** WORK ITEM **
Would you return every line of the listing below that has "venta" in it?
*** Begin section ***
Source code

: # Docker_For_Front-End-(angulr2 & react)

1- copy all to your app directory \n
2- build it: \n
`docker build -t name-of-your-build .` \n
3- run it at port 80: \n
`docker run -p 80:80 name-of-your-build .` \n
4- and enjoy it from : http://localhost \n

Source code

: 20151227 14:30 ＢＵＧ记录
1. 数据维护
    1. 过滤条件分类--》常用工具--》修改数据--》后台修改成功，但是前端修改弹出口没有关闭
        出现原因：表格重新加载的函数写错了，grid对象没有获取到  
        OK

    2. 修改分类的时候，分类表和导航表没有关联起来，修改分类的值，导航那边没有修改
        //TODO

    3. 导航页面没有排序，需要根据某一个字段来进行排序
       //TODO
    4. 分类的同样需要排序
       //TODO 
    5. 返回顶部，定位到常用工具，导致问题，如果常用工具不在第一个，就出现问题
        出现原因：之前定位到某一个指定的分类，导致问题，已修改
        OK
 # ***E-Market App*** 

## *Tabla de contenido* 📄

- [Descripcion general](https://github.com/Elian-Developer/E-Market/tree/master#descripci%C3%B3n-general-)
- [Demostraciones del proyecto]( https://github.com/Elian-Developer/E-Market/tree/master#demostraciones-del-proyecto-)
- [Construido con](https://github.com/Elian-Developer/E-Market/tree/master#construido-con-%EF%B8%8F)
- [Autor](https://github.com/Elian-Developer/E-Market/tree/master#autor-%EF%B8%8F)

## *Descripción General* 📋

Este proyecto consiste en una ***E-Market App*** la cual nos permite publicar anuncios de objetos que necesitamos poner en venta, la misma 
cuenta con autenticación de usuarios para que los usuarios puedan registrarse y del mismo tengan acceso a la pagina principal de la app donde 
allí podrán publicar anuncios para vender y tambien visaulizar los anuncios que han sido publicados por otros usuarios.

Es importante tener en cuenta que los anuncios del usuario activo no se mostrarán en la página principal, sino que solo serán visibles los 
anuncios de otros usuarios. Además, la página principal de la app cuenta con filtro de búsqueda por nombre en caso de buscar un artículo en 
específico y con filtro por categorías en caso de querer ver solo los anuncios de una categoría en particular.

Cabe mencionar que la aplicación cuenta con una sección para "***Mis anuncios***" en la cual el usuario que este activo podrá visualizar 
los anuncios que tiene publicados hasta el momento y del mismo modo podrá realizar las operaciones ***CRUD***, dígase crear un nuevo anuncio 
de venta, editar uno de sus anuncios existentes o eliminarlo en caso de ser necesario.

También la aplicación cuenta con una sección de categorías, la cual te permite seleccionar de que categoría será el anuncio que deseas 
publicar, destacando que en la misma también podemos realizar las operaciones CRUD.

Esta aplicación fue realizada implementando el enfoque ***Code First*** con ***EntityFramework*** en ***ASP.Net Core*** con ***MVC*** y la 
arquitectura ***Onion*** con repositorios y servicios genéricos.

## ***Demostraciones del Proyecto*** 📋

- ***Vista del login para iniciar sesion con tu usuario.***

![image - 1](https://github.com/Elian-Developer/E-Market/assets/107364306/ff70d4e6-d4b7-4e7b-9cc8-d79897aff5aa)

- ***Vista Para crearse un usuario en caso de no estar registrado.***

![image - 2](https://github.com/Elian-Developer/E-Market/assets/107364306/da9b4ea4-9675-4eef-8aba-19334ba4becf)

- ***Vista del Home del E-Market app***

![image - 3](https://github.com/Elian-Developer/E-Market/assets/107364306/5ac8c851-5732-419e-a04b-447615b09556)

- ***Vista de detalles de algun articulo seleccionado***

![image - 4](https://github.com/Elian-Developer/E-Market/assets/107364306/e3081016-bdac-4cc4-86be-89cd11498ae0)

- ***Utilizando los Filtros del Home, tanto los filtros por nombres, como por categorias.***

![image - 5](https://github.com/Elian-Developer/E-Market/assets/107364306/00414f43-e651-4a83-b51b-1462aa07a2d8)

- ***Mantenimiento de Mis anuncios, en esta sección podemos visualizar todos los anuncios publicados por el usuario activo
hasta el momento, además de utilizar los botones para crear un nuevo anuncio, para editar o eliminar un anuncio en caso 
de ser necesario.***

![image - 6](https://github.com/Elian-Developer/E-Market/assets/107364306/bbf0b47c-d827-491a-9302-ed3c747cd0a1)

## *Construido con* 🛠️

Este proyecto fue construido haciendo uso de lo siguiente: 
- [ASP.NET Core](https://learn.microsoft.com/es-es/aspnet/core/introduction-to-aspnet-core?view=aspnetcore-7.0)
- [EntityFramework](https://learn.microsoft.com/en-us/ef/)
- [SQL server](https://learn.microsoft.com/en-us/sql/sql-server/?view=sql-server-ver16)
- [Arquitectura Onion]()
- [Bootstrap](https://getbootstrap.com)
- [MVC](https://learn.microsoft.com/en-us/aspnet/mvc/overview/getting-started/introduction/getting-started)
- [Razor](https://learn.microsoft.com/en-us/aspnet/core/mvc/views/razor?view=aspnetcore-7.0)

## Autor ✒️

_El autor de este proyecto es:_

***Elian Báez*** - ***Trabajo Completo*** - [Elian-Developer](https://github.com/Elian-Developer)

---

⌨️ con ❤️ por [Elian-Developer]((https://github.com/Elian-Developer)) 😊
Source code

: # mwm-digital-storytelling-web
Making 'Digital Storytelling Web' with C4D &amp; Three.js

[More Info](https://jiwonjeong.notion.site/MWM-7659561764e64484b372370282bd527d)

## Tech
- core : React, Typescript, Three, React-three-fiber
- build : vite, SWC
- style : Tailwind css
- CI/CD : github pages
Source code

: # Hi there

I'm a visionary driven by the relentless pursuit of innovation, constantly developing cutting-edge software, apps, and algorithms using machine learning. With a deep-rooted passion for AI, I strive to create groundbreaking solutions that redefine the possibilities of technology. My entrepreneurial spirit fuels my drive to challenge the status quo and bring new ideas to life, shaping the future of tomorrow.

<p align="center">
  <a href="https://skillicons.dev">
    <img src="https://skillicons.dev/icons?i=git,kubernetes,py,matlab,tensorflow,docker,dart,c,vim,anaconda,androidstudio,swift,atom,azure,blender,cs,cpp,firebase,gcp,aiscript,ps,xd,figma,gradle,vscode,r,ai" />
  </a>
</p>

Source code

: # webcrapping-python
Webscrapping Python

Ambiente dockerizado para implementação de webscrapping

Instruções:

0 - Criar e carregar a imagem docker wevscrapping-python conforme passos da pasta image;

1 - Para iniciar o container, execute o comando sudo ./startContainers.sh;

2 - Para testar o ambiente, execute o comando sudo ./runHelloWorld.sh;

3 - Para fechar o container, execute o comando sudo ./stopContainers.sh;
*** End section ***
** RESULT **
Este proyecto consiste en una ***E-Market App*** la cual nos permite publicar anuncios de objetos que necesitamos poner en venta, la misma 
de venta, editar uno de sus anuncios existentes o eliminarlo en caso de ser necesario.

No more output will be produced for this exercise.